Data-driven intelligent computational design (DICD) is a research hotspot emerged under the context of fast-developing artificial intelligence. It emphasizes on utilizing deep learning algorithms to extract and represent the design features hidden in historical or fabricated design process data, and then learn the combination and mapping patterns of these design features for the purposes of design solution retrieval, generation, optimization, evaluation, etc. Due to its capability of automatically and efficiently generating design solutions and thus supporting human-in-the-loop intelligent and innovative design activities, DICD has drawn the attentions from both academic and industrial fields. However, as an emerging research subject, there are still many unexplored issues that limit the theorical development and industrial application of DICD, such as specific dataset building, engineering design related feature engineering, systematic methods and techniques for DICD implementation, more entry points for DICD application in the entire product design life cycle, etc.

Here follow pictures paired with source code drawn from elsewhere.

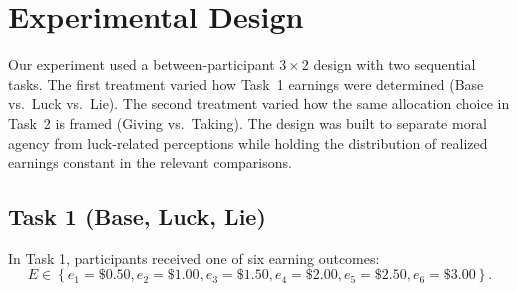 \documentclass{article}
\begin{document}
\section{Experimental Design} \label{design}

Our experiment used a between-participant $3 \times 2$ design with two sequential tasks. The first treatment varied how Task~1 earnings were determined (Base vs.\ Luck vs.\ Lie). The second treatment varied how the same allocation choice in Task~2 is framed (Giving vs.\ Taking). The design was built to separate moral agency from luck-related perceptions while holding the distribution of realized earnings constant in the relevant comparisons.

\subsection{Task 1 (Base, Luck, Lie)}
In Task 1, participants received one of six earning outcomes: $$E \in \left\{ e_{1}=\$0.50, e_{2}=\$1.00, e_{3}=\$1.50, e_{4}=\$2.00, e_{5}=\$2.50, e_{6}=\$3.00 \right\}.$$  
\end{document}
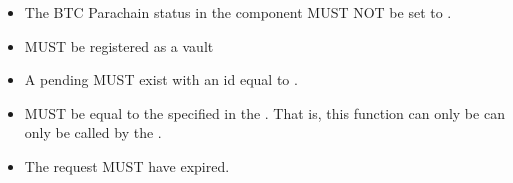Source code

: \documentclass[a4paper,10pt,english]{sphinxmanual}
\begin{document}
\begin{itemize}
\item {} 
The BTC Parachain status in the {\hyperref[\detokenize{spec/security:security}]{}} component MUST NOT be set to .

\item {} 
 MUST be registered as a vault

\item {} 
A pending  MUST exist with an id equal to .

\item {} 
 MUST be equal to the  specified in the . That is, this function can only be can only be called by the .

\item {} 
The request MUST have expired.

\end{itemize}
\end{document}
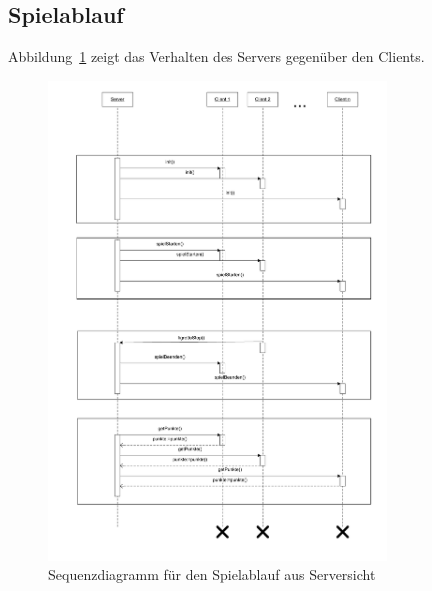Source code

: \newpage

\subsection{Spielablauf}

Abbildung~\ref{SequenzdiagramServer} zeigt das Verhalten des Servers gegenüber den Clients.

\begin{figure}[H]
  \centering
  \includegraphics[width=0.80\textwidth,angle=0]{graphics/Spielablauf_Sequenzdiagramm.pdf}
  \caption{Sequenzdiagramm für den Spielablauf aus Serversicht\hfill{} }
  \label{SequenzdiagramServer}
\end{figure} 

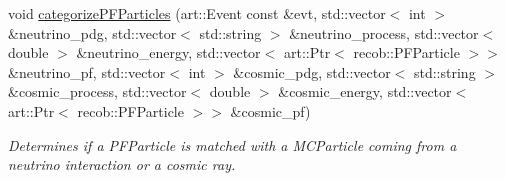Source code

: \begin{DoxyCompactItemize}
\item 
void \hyperlink{group__lee_gae0e0369a28fcbca90d62624f59d44aaa}{categorize\-P\-F\-Particles} (art\-::\-Event const \&evt, std\-::vector$<$ int $>$ \&neutrino\-\_\-pdg, std\-::vector$<$ std\-::string $>$ \&neutrino\-\_\-process, std\-::vector$<$ double $>$ \&neutrino\-\_\-energy, std\-::vector$<$ art\-::\-Ptr$<$ recob\-::\-P\-F\-Particle $>$$>$ \&neutrino\-\_\-pf, std\-::vector$<$ int $>$ \&cosmic\-\_\-pdg, std\-::vector$<$ std\-::string $>$ \&cosmic\-\_\-process, std\-::vector$<$ double $>$ \&cosmic\-\_\-energy, std\-::vector$<$ art\-::\-Ptr$<$ recob\-::\-P\-F\-Particle $>$$>$ \&cosmic\-\_\-pf)
\begin{DoxyCompactList}\small\item\em Determines if a P\-F\-Particle is matched with a M\-C\-Particle coming from a neutrino interaction or a cosmic ray. \end{DoxyCompactList}\end{DoxyCompactItemize}
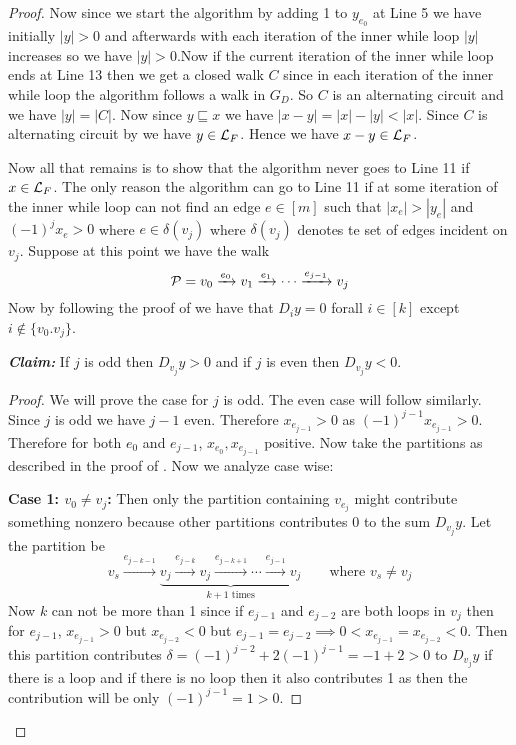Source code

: \begin{proof}
	Now since we start the algorithm by adding 1 to $y_{e_0}$ at Line 5 we have initially $|y|>0$ and afterwards with each iteration of the inner while loop $|y|$ increases so we have $|y|>0$.Now if the current iteration of the inner while loop ends at Line 13 then we get a closed walk $C$ since in each iteration of the inner while loop the algorithm follows a walk in $G_D$. So $C$ is an alternating circuit and  we have $|y|=|C|$. Now since $y\sqsubseteq x$ we have $|x-y|=|x|-|y|<|x|$. Since $C$ is alternating circuit by  we have $y\in \mathcal{L}_F$. Hence we have $x-y\in\mathcal{L}_F$.

	Now all that remains is to show that the algorithm never goes to Line 11 if $x\in\mathcal{L}_F$. The only reason the algorithm can go to Line 11 if at some iteration of the inner while loop can not find an edge $e\in [m]$ such that $|x_e|>|y_e|$ and $(-1)^jx_e>0$ where $e\in \delta(v_j)$ where $\delta(v_j)$ denotes te set of edges incident on $v_j$. Suppose at this point we have the walk $$\mathcal{P}=v_0\xrightarrow{e_0}v_1\xrightarrow{e_1}\cdots \xrightarrow{e_{j-1}}v_j$$Now by following the proof of  we have that $D_iy=0$ forall $i\in[k]$ except $i\notin \{v_0.v_j\}$.\parinf \vspace*{5mm}

	\textbf{\textit{Claim:}} If $j$ is odd then $D_{v_j}y>0$ and if $j$ is even then $D_{v_j}y<0$.

	\begin{proof} We will prove the case for $j$ is odd. The even case will follow similarly. Since $j$ is odd we have $j-1$ even. Therefore $x_{e_{j-1}}>0$ as $(-1)^{j-1}x_{e_{j-1}}>0$. Therefore for both $e_0$ and $e_{j-1}$, $x_{e_0},x_{e_{j-1}}$ positive. Now take the partitions as described in the proof of . Now we analyze case wise:\parinf

		\textbf{Case 1: $v_0\neq v_j$:} Then only the partition containing $v_{e_j}$ might contribute something nonzero because other partitions contributes 0 to the sum $D_{v_j}y$. Let the partition be $$v_s\xrightarrow{e_{j-k-1}}\underbrace{v_j \xrightarrow{e_{j-k}}v_j\xrightarrow{e_{j-k+1}}\cdots \xrightarrow{e_{j-1}}v_j}_{k+1\text{ times}}\qquad \text{where $v_s\neq v_{j}$}$$Now $k$ can not be more than 1 since if $e_{j-1}$ and $e_{j-2}$ are both loops in $v_j$ then for $e_{j-1}$, $x_{e_{j-1}}>0$ but $x_{e_{j-2}}<0$ but  $e_{j-1}=e_{j-2}\implies 0<x_{e_{j-1}}=x_{e_{j-2}}<0$. Then this partition contributes $\delta=(-1)^{j-2}+2(-1)^{j-1}=-1+2>0$ to $D_{v_j}y$ if there is a loop and if there is no loop then it also contributes 1 as then the contribution will be only $(-1)^{j-1}=1>0$.


\end{proof}
\end{proof}
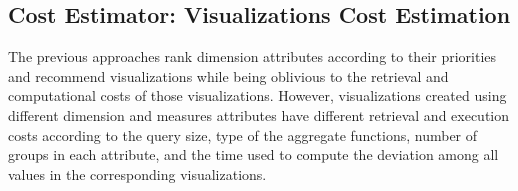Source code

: \subsection{Cost Estimator: Visualizations Cost Estimation}
\label{sec:cost_est}
%
\begin{algorithm}[t]
\label{alg:viewsest}
\caption{$ViewsEstimate$}
\;
\end{algorithm}
%
The previous approaches rank dimension attributes according to their priorities 
and recommend visualizations while being oblivious to the retrieval and computational costs of those visualizations.
However, visualizations created using different dimension and measures attributes have different retrieval and execution costs 
according to the query size, type of the aggregate functions, number of groups in each attribute, and 
the time used to compute the deviation among all values in the corresponding visualizations.
% 
%

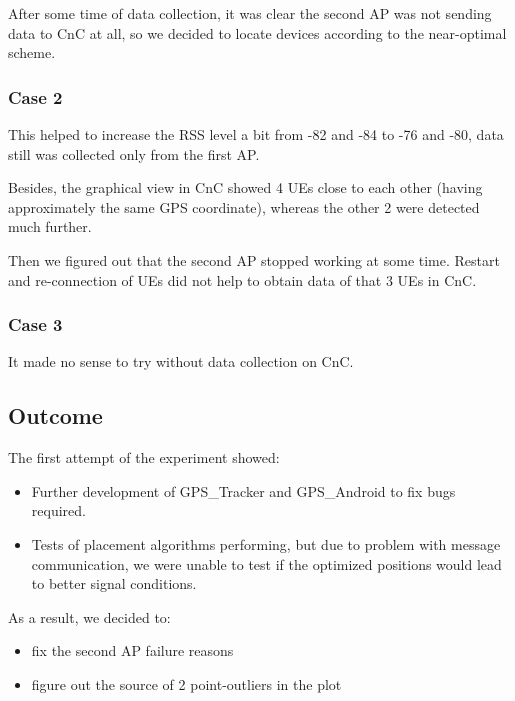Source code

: After some time of data collection, it was clear the second AP was not sending data to CnC at all, so we decided to locate devices according to the near-optimal scheme.

\subsubsection{Case 2}

This helped to increase the RSS level a bit from -82 and -84 to -76 and
-80, data still was collected only from the first AP.

Besides, the graphical view in CnC showed 4 UEs close to each other (having approximately the same GPS coordinate), whereas the other 2 were detected much further.

Then we figured out that the second AP stopped working at some time. Restart and re-connection of UEs did not help to obtain data of that 3 UEs in CnC.

\subsubsection{Case 3}

It made no sense to try without data collection on CnC.

\subsection{Outcome}

The first attempt of the experiment showed:

\begin{itemize}
\tightlist
\item
  Further development of GPS\_Tracker and GPS\_Android to fix bugs required.
\item
  Tests of placement algorithms performing, but due to problem with message communication, we were unable to test if the optimized positions would lead to better signal conditions.
\end{itemize}

As a result, we decided to:

\begin{itemize}
\tightlist
\item
  fix the second AP failure reasons
\item
  figure out the source of 2 point-outliers in the plot
\end{itemize}

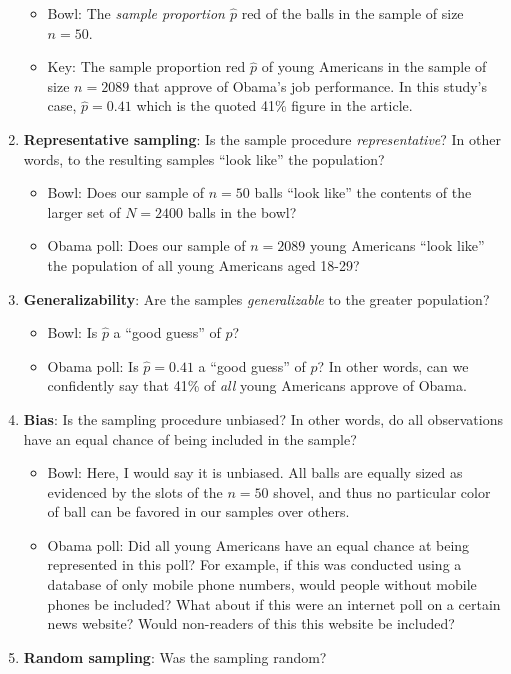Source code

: \documentclass[12pt,]{krantz}
\providecommand{\tightlist}{%
  \setlength{\itemsep}{0pt}\setlength{\parskip}{0pt}}
\begin{document}
\begin{enumerate}
  \begin{itemize}
  \tightlist
  \item
    Bowl: The \emph{sample proportion \(\widehat{p}\)} red of the balls
    in the sample of size \(n=50\).
  \item
    Key: The sample proportion red \(\widehat{p}\) of young Americans in
    the sample of size \(n=2089\) that approve of Obama's job
    performance. In this study's case, \(\widehat{p} = 0.41\) which is
    the quoted 41\% figure in the article.
  \end{itemize}
\item
  \textbf{Representative sampling}: Is the sample procedure
  \emph{representative}? In other words, to the resulting samples ``look
  like'' the population?

  \begin{itemize}
  \tightlist
  \item
    Bowl: Does our sample of \(n=50\) balls ``look like'' the contents
    of the larger set of \(N=2400\) balls in the bowl?
  \item
    Obama poll: Does our sample of \(n=2089\) young Americans ``look
    like'' the population of all young Americans aged 18-29?
  \end{itemize}
\item
  \textbf{Generalizability}: Are the samples \emph{generalizable} to the
  greater population?

  \begin{itemize}
  \tightlist
  \item
    Bowl: Is \(\widehat{p}\) a ``good guess'' of \(p\)?
  \item
    Obama poll: Is \(\widehat{p} = 0.41\) a ``good guess'' of \(p\)? In
    other words, can we confidently say that 41\% of \emph{all} young
    Americans approve of Obama.
  \end{itemize}
\item
  \textbf{Bias}: Is the sampling procedure unbiased? In other words, do
  all observations have an equal chance of being included in the sample?

  \begin{itemize}
  \tightlist
  \item
    Bowl: Here, I would say it is unbiased. All balls are equally sized
    as evidenced by the slots of the \(n=50\) shovel, and thus no
    particular color of ball can be favored in our samples over others.
  \item
    Obama poll: Did all young Americans have an equal chance at being
    represented in this poll? For example, if this was conducted using a
    database of only mobile phone numbers, would people without mobile
    phones be included? What about if this were an internet poll on a
    certain news website? Would non-readers of this this website be
    included?
  \end{itemize}
\item
  \textbf{Random sampling}: Was the sampling random?


\end{enumerate}
\end{document}
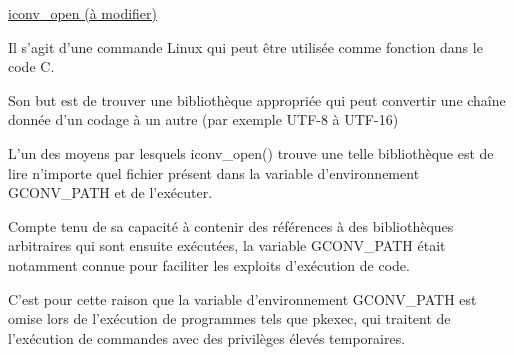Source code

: \documentclass[12pt,a4paper]{article}
\begin{document}
\begin{flushleft}
            \item \underline{iconv\_open (à modifier) }
                \item Il s’agit d’une commande Linux qui peut être utilisée comme fonction dans le code C. 
                \item Son but est de trouver une bibliothèque appropriée qui peut convertir une chaîne donnée d’un codage à un autre (par exemple UTF-8 à UTF-16)
                \item L’un des moyens par lesquels iconv\_open() trouve une telle bibliothèque est de lire n’importe quel fichier présent dans la variable d’environnement GCONV\_PATH et de l’exécuter.
                \item Compte tenu de sa capacité à contenir des références à des bibliothèques arbitraires qui sont ensuite exécutées, la variable GCONV\_PATH était notamment connue pour faciliter les exploits d’exécution de code. 
                \item C’est pour cette raison que la variable d’environnement GCONV\_PATH est omise lors de l’exécution de programmes tels que pkexec, qui traitent de l’exécution de commandes avec des privilèges élevés temporaires.

\end{flushleft}
\end{document}
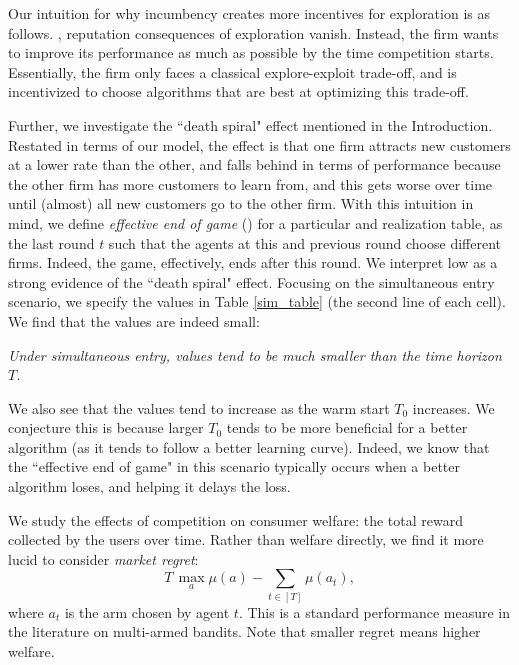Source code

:\documentclass[../competing_bandits_with_appendix.tex]{subfiles}
\begin{document}
Our intuition for why incumbency creates more incentives for exploration is as follows. , reputation consequences of exploration vanish. Instead, the firm wants to improve its performance as much as possible by the time competition starts. Essentially, the firm only faces a classical explore-exploit trade-off, and is incentivized to choose algorithms that are best at optimizing this trade-off.

Further, we investigate the ``death spiral" effect mentioned in the Introduction. Restated in terms of our model, the effect is that one firm attracts new customers at a lower rate than the other, and falls behind in terms of performance because the other firm has more customers to learn from, and this gets worse over time until (almost) all new customers go to the other firm. With this intuition in mind, we define  \textit{effective end of game} (\Eeog) for a particular \MRV and realization table, as the last round $t$ such that the agents at this and previous round choose different firms. Indeed, the game, effectively, ends after this round. We interpret low \Eeog as a strong evidence of the ``death spiral" effect. Focusing on the simultaneous entry scenario, we specify the \Eeog values in Table \ref{sim_table} (the second line of each cell). We find that the \Eeog values are indeed small:

\begin{finding}
\textit{
Under simultaneous entry, \Eeog values tend to be much smaller than the time horizon $T$.
}
\end{finding}

We also see that the \Eeog values tend to increase as the warm start $T_0$ increases. We conjecture this is because larger $T_0$ tends to be more beneficial for a better algorithm (as it tends to follow a better learning curve). Indeed, we know that the ``effective end of game" in this scenario typically occurs when a better algorithm loses, and helping it delays the loss.


We study the effects of competition on consumer welfare: the total reward collected by the users over time. Rather than welfare directly, we find it more lucid to consider
\emph{market regret}:
\[ \textstyle T\, \max_a \mu(a) - \sum_{t\in [T]} \mu(a_t), \]
where $a_t$ is the arm chosen by agent $t$. This is a standard performance measure in the literature on multi-armed bandits. Note that smaller regret means higher welfare.
\end{document}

In this regard, a systematic theorical reference for DICD implementation is established, including a general workflow for DICD project planning, an overall framework for DICD project implementation, the computing mechanisms for DICD implementation, key enabling technologies for detailed DICD implementation, and three application scenarios of DICD. The works provide a brief research status, key research topics, and more importantly a general road map for DICD implementation.